Many athletes were infected during the coronavirus pandemic, but the extent of Long COVID symptoms among them are not known. The sports and exercise medicine professionals should be able to recognize possible “long haulers” among athletes. Approximately 20% of non-hospitalized COVID-19 patients had long-COVID symptoms – indicating that healthy individuals with mild clinical presentation can develop long-lasting symptoms.[3,4] Many patients fight persistent symptoms for more than 7 months.[3] Some of the most commonly reported are fatigue, post-extensional malaise, depression, sleep disorders, autonomic dysfunction and they shouldn’t be mistaken for overtraining or relative energy deficiency syndrom in athletes. RTP should be adjusted, re-evaluated and individualized with a multidisciplinary decision making model.

Preliminary data and available guidelines suggest that the general practitioners (GP) are the doctors of choice for “long haulers”.[5,7]  This growing group of patients requires holistic approach with accessible multidisciplinary care.[8] Sports and exercise doctors like their GP colleges are capable to understand and offer individualised multidisciplinary rehabilitation model.

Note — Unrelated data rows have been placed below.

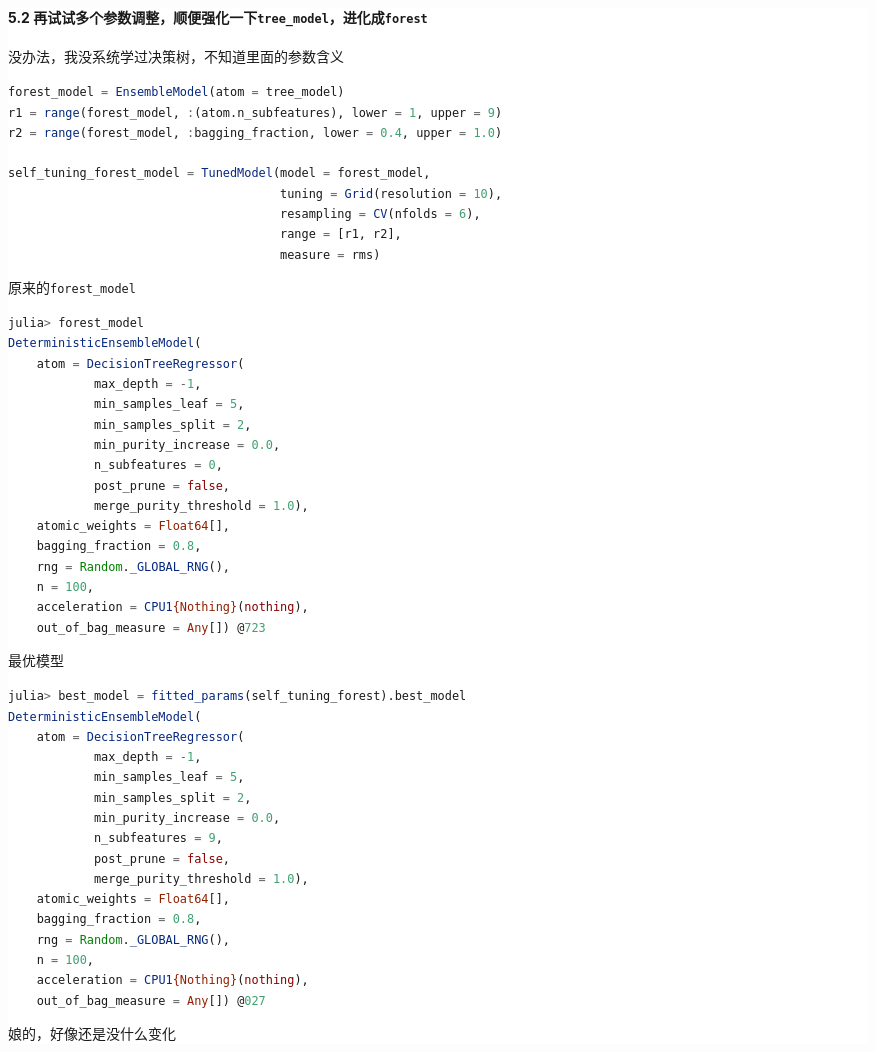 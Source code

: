 #### 5.2 再试试多个参数调整，顺便强化一下`tree_model`，进化成`forest`
没办法，我没系统学过决策树，不知道里面的参数含义
```julia
forest_model = EnsembleModel(atom = tree_model)
r1 = range(forest_model, :(atom.n_subfeatures), lower = 1, upper = 9)
r2 = range(forest_model, :bagging_fraction, lower = 0.4, upper = 1.0)

self_tuning_forest_model = TunedModel(model = forest_model,
                                      tuning = Grid(resolution = 10),
                                      resampling = CV(nfolds = 6),
                                      range = [r1, r2],
                                      measure = rms)

```
原来的`forest_model`
```julia
julia> forest_model
DeterministicEnsembleModel(
    atom = DecisionTreeRegressor(
            max_depth = -1,
            min_samples_leaf = 5,
            min_samples_split = 2,
            min_purity_increase = 0.0,
            n_subfeatures = 0,
            post_prune = false,
            merge_purity_threshold = 1.0),
    atomic_weights = Float64[],
    bagging_fraction = 0.8,
    rng = Random._GLOBAL_RNG(),
    n = 100,
    acceleration = CPU1{Nothing}(nothing),
    out_of_bag_measure = Any[]) @723
```
最优模型
```julia
julia> best_model = fitted_params(self_tuning_forest).best_model
DeterministicEnsembleModel(
    atom = DecisionTreeRegressor(
            max_depth = -1,
            min_samples_leaf = 5,
            min_samples_split = 2,
            min_purity_increase = 0.0,
            n_subfeatures = 9,
            post_prune = false,
            merge_purity_threshold = 1.0),
    atomic_weights = Float64[],
    bagging_fraction = 0.8,
    rng = Random._GLOBAL_RNG(),
    n = 100,
    acceleration = CPU1{Nothing}(nothing),
    out_of_bag_measure = Any[]) @027
```
娘的，好像还是没什么变化


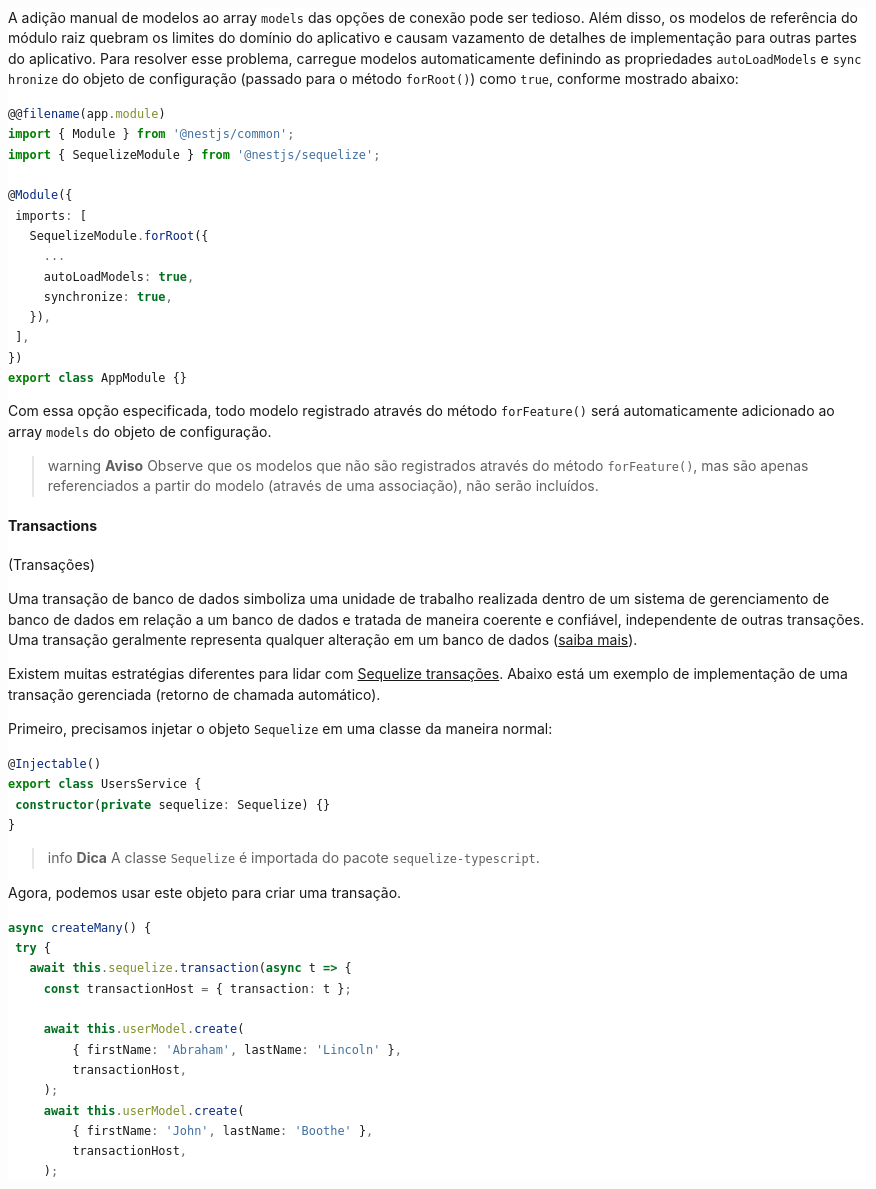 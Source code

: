 A adição manual de modelos ao array `models` das opções de conexão pode ser tedioso. Além disso, os modelos de referência do módulo raiz quebram os limites do domínio do aplicativo e causam vazamento de detalhes de implementação para outras partes do aplicativo. Para resolver esse problema, carregue modelos automaticamente definindo as propriedades `autoLoadModels` e `synchronize` do objeto de configuração (passado para o método `forRoot()`) como `true`, conforme mostrado abaixo:

```typescript
@@filename(app.module)
import { Module } from '@nestjs/common';
import { SequelizeModule } from '@nestjs/sequelize';

@Module({
 imports: [
   SequelizeModule.forRoot({
     ...
     autoLoadModels: true,
     synchronize: true,
   }),
 ],
})
export class AppModule {}
```

Com essa opção especificada, todo modelo registrado através do método `forFeature()` será automaticamente adicionado ao array `models` do objeto de configuração.

> warning **Aviso** Observe que os modelos que não são registrados através do método `forFeature()`, mas são apenas referenciados a partir do modelo (através de uma associação), não serão incluídos.


#### Transactions

(Transações)

Uma transação de banco de dados simboliza uma unidade de trabalho realizada dentro de um sistema de gerenciamento de banco de dados em relação a um banco de dados e tratada de maneira coerente e confiável, independente de outras transações. Uma transação geralmente representa qualquer alteração em um banco de dados ([saiba mais](https://en.wikipedia.org/wiki/Database_transaction)).

Existem muitas estratégias diferentes para lidar com [Sequelize transações](https://sequelize.org/v5/manual/transactions.html). Abaixo está um exemplo de implementação de uma transação gerenciada (retorno de chamada automático).

Primeiro, precisamos injetar o objeto `Sequelize` em uma classe da maneira normal:

```typescript
@Injectable()
export class UsersService {
 constructor(private sequelize: Sequelize) {}
}
```

> info **Dica** A classe `Sequelize` é importada do pacote `sequelize-typescript`.

Agora, podemos usar este objeto para criar uma transação.

```typescript
async createMany() {
 try {
   await this.sequelize.transaction(async t => {
     const transactionHost = { transaction: t };

     await this.userModel.create(
         { firstName: 'Abraham', lastName: 'Lincoln' },
         transactionHost,
     );
     await this.userModel.create(
         { firstName: 'John', lastName: 'Boothe' },
         transactionHost,
     );
``` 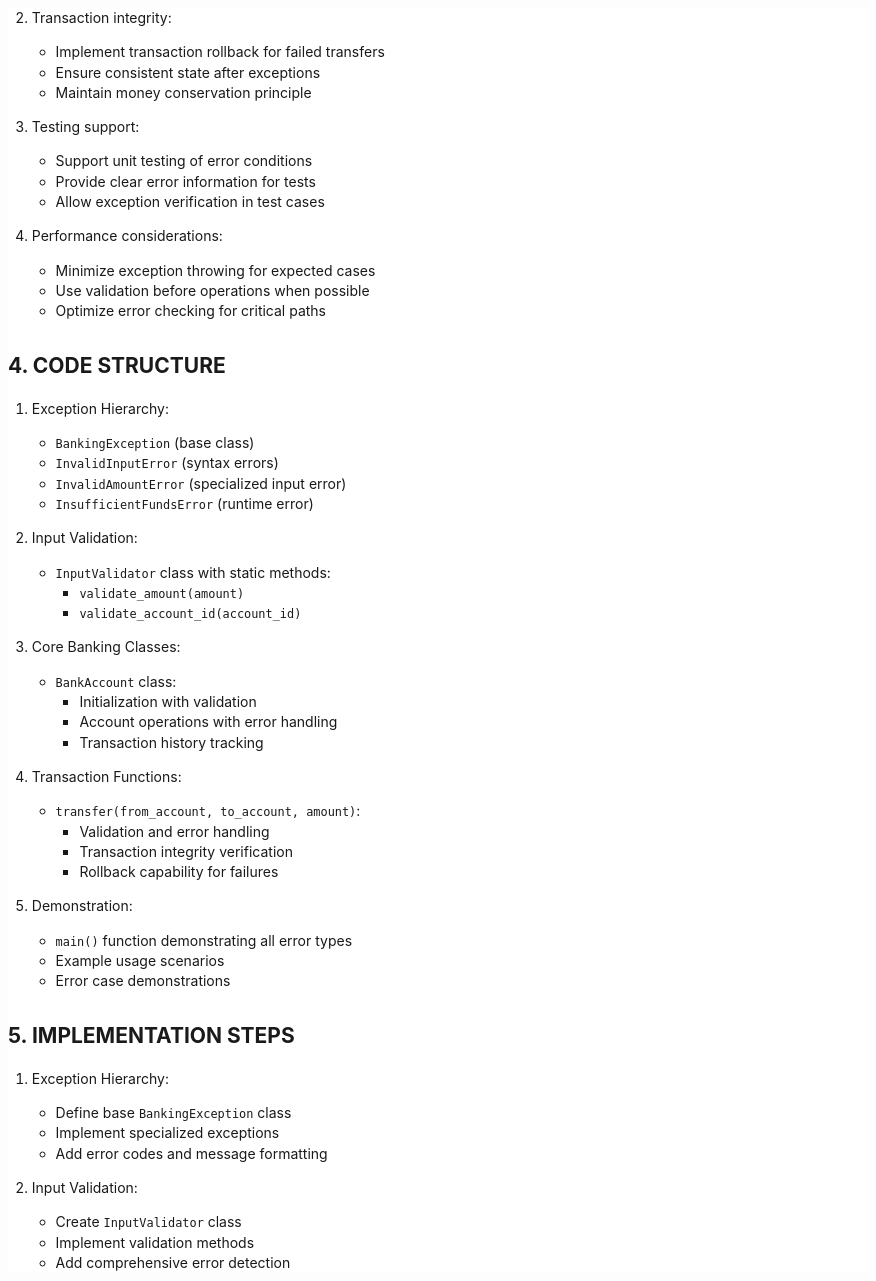 2. Transaction integrity:
   - Implement transaction rollback for failed transfers
   - Ensure consistent state after exceptions
   - Maintain money conservation principle

3. Testing support:
   - Support unit testing of error conditions
   - Provide clear error information for tests
   - Allow exception verification in test cases

4. Performance considerations:
   - Minimize exception throwing for expected cases
   - Use validation before operations when possible
   - Optimize error checking for critical paths

## 4. CODE STRUCTURE
1. Exception Hierarchy:
   - `BankingException` (base class)
   - `InvalidInputError` (syntax errors)
   - `InvalidAmountError` (specialized input error)
   - `InsufficientFundsError` (runtime error)

2. Input Validation:
   - `InputValidator` class with static methods:
     - `validate_amount(amount)`
     - `validate_account_id(account_id)`

3. Core Banking Classes:
   - `BankAccount` class:
     - Initialization with validation
     - Account operations with error handling
     - Transaction history tracking

4. Transaction Functions:
   - `transfer(from_account, to_account, amount)`:
     - Validation and error handling
     - Transaction integrity verification
     - Rollback capability for failures

5. Demonstration:
   - `main()` function demonstrating all error types
   - Example usage scenarios
   - Error case demonstrations

## 5. IMPLEMENTATION STEPS
1. Exception Hierarchy:
   - Define base `BankingException` class
   - Implement specialized exceptions
   - Add error codes and message formatting

2. Input Validation:
   - Create `InputValidator` class
   - Implement validation methods
   - Add comprehensive error detection
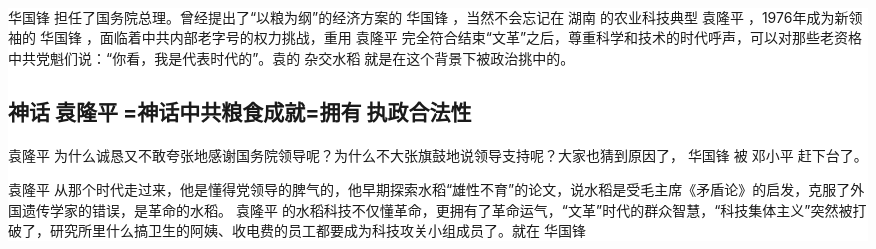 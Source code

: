    华国锋
  </ok>
  担任了国务院总理。曾经提出了“以粮为纲”的经济方案的
  <ok href="/term/69099">
   华国锋
  </ok>
  ，当然不会忘记在
  <ok href="/term/1281">
   湖南
  </ok>
  的农业科技典型
  <ok href="/term/82524">
   袁隆平
  </ok>
  ，1976年成为新领袖的
  <ok href="/term/69099">
   华国锋
  </ok>
  ，面临着中共内部老字号的权力挑战，重用
  <ok href="/term/82524">
   袁隆平
  </ok>
  完全符合结束“文革”之后，尊重科学和技术的时代呼声，可以对那些老资格中共党魁们说：“你看，我是代表时代的”。袁的
  <ok href="/term/541019">
   杂交水稻
  </ok>
  就是在这个背景下被政治挑中的。
 </p>
 <h2>
  神话
  <ok href="/term/82524">
   袁隆平
  </ok>
  =神话中共粮食成就=拥有
  <ok href="/term/25884">
   执政合法性
  </ok>
 </h2>
 <p>
  <ok href="/term/82524">
   袁隆平
  </ok>
  为什么诚恳又不敢夸张地感谢国务院领导呢？为什么不大张旗鼓地说领导支持呢？大家也猜到原因了，
  <ok href="/term/69099">
   华国锋
  </ok>
  被
  <ok href="/term/1065">
   邓小平
  </ok>
  赶下台了。
 </p>
 <p>
  <ok href="/term/82524">
   袁隆平
  </ok>
  从那个时代走过来，他是懂得党领导的脾气的，他早期探索水稻“雄性不育”的论文，说水稻是受毛主席《矛盾论》的启发，克服了外国遗传学家的错误，是革命的水稻。
  <ok href="/term/82524">
   袁隆平
  </ok>
  的水稻科技不仅懂革命，更拥有了革命运气，“文革”时代的群众智慧，“科技集体主义”突然被打破了，研究所里什么搞卫生的阿姨、收电费的员工都要成为科技攻关小组成员了。就在
  <ok href="/term/69099">
   华国锋
  </ok> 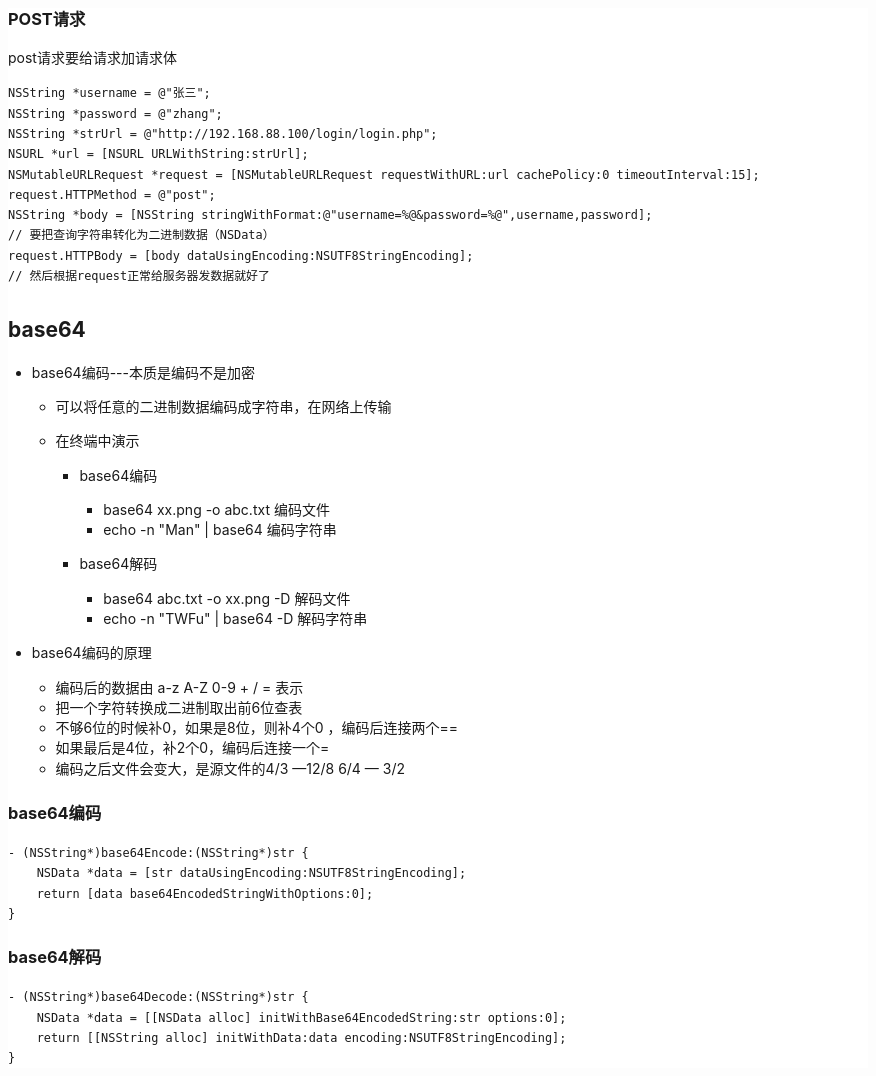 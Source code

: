 ### POST请求

post请求要给请求加请求体

```objc
NSString *username = @"张三";
NSString *password = @"zhang";
NSString *strUrl = @"http://192.168.88.100/login/login.php";
NSURL *url = [NSURL URLWithString:strUrl];
NSMutableURLRequest *request = [NSMutableURLRequest requestWithURL:url cachePolicy:0 timeoutInterval:15];
request.HTTPMethod = @"post";
NSString *body = [NSString stringWithFormat:@"username=%@&password=%@",username,password];
// 要把查询字符串转化为二进制数据（NSData）
request.HTTPBody = [body dataUsingEncoding:NSUTF8StringEncoding];
// 然后根据request正常给服务器发数据就好了
```

## base64

- base64编码---本质是编码不是加密

  - 可以将任意的二进制数据编码成字符串，在网络上传输

  - 在终端中演示

    - base64编码

      - base64 xx.png -o abc.txt  编码文件
      - echo -n "Man" | base64      编码字符串

    - base64解码

      - base64 abc.txt -o xx.png -D  解码文件
      - echo -n "TWFu" | base64 -D      解码字符串

- base64编码的原理

  - 编码后的数据由 a-z  A-Z 0-9 + / = 表示 
  - 把一个字符转换成二进制取出前6位查表 
  - 不够6位的时候补0，如果是8位，则补4个0 ，编码后连接两个==
  - 如果最后是4位，补2个0，编码后连接一个=
  - 编码之后文件会变大，是源文件的4/3 —12/8  6/4 — 3/2

### base64编码

```objc
- (NSString*)base64Encode:(NSString*)str {
    NSData *data = [str dataUsingEncoding:NSUTF8StringEncoding];
    return [data base64EncodedStringWithOptions:0];
}
```

### base64解码

```objc
- (NSString*)base64Decode:(NSString*)str {
    NSData *data = [[NSData alloc] initWithBase64EncodedString:str options:0];
    return [[NSString alloc] initWithData:data encoding:NSUTF8StringEncoding];
}
```
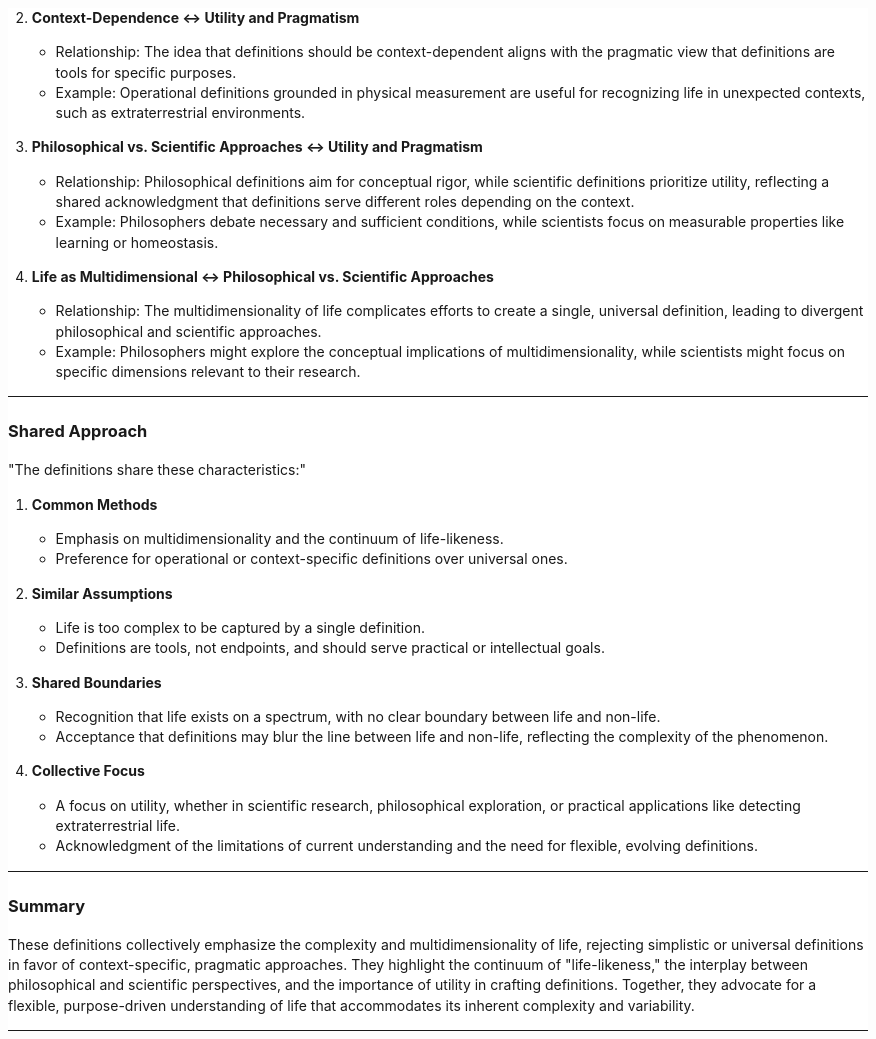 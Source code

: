 2. **Context-Dependence ↔ Utility and Pragmatism**  
   - Relationship: The idea that definitions should be context-dependent aligns with the pragmatic view that definitions are tools for specific purposes.  
   - Example: Operational definitions grounded in physical measurement are useful for recognizing life in unexpected contexts, such as extraterrestrial environments.  

3. **Philosophical vs. Scientific Approaches ↔ Utility and Pragmatism**  
   - Relationship: Philosophical definitions aim for conceptual rigor, while scientific definitions prioritize utility, reflecting a shared acknowledgment that definitions serve different roles depending on the context.  
   - Example: Philosophers debate necessary and sufficient conditions, while scientists focus on measurable properties like learning or homeostasis.  

4. **Life as Multidimensional ↔ Philosophical vs. Scientific Approaches**  
   - Relationship: The multidimensionality of life complicates efforts to create a single, universal definition, leading to divergent philosophical and scientific approaches.  
   - Example: Philosophers might explore the conceptual implications of multidimensionality, while scientists might focus on specific dimensions relevant to their research.  

---

### Shared Approach
"The definitions share these characteristics:"

1. **Common Methods**  
   - Emphasis on multidimensionality and the continuum of life-likeness.  
   - Preference for operational or context-specific definitions over universal ones.  

2. **Similar Assumptions**  
   - Life is too complex to be captured by a single definition.  
   - Definitions are tools, not endpoints, and should serve practical or intellectual goals.  

3. **Shared Boundaries**  
   - Recognition that life exists on a spectrum, with no clear boundary between life and non-life.  
   - Acceptance that definitions may blur the line between life and non-life, reflecting the complexity of the phenomenon.  

4. **Collective Focus**  
   - A focus on utility, whether in scientific research, philosophical exploration, or practical applications like detecting extraterrestrial life.  
   - Acknowledgment of the limitations of current understanding and the need for flexible, evolving definitions.  

---

### Summary
These definitions collectively emphasize the complexity and multidimensionality of life, rejecting simplistic or universal definitions in favor of context-specific, pragmatic approaches. They highlight the continuum of "life-likeness," the interplay between philosophical and scientific perspectives, and the importance of utility in crafting definitions. Together, they advocate for a flexible, purpose-driven understanding of life that accommodates its inherent complexity and variability.

---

WHO’s director general, Tedros Ghebreyesus, stated that the post-COVID 19 condition should be challenged with “three Rs”—recognition, research, and rehabilitation.[4] Athletes, professional and recreational, after being rehabilitated also need appropriate RTP that is individualised, sport specific and now adapted to experienced post COVID symptoms.

Conclusion

  • Long COVID can affect athletes and the sports medicine community should prepare for it.
  • “Four Rs” of sports and exercise medicine facing Long COVID: recognition, research, rehabilitation, and RTP.

Authors and Affiliations:

Milena Tomovic @MilenaTomovic, Laboratory of Sports Medicine Aristotle University of Thessaloniki

Lana Krzman @LKrzman, Faculty of Medicine University of Belgrade

Ivan Stankovic @StankovicID, Aspetar Orthopaedic and Sports Medicine Hospital

We declare no conflict of interest.

References:

  1. Altmann D M, Boyton R J. Decoding the unknowns in long covid. BMJ 2021;372:132.
  2. Callard F, Perego E. How and why patients made Long Covid. Soc Sci Med 2021;268:113426.
  3. Davis H, Assaf G, Corkell L, et al. Characterizing long covid in an international cohort: 7 months of symptoms and their impact. MedRxiv 20248802 [Preprint]. December 27, 2020. [cited 2021 March 20]https://doi:1101/2020.12.24.20248802.
  4. Wise J. Long covid: WHO calls on countries to offer patients more rehabilitation. BMJ 2021;372:405.
  5. Greenhalgh T, Knight M. Long COVID: A Primer for Family Physicians. Am Fam Physician 2020;102(12):716-717.
  6. Greenhalgh T, Knight M, A’Court C, Buxton M, Husain L. Management of post-acute covid-19 in primary care. BMJ 2020;370:3026.
  7. Venkatesan P. NICE guideline on long COVID. Lancet Respir Med 2021;9(2):129.
  8. The Lancet. Facing up to long COVID. Lancet 2020;396(10266):1861.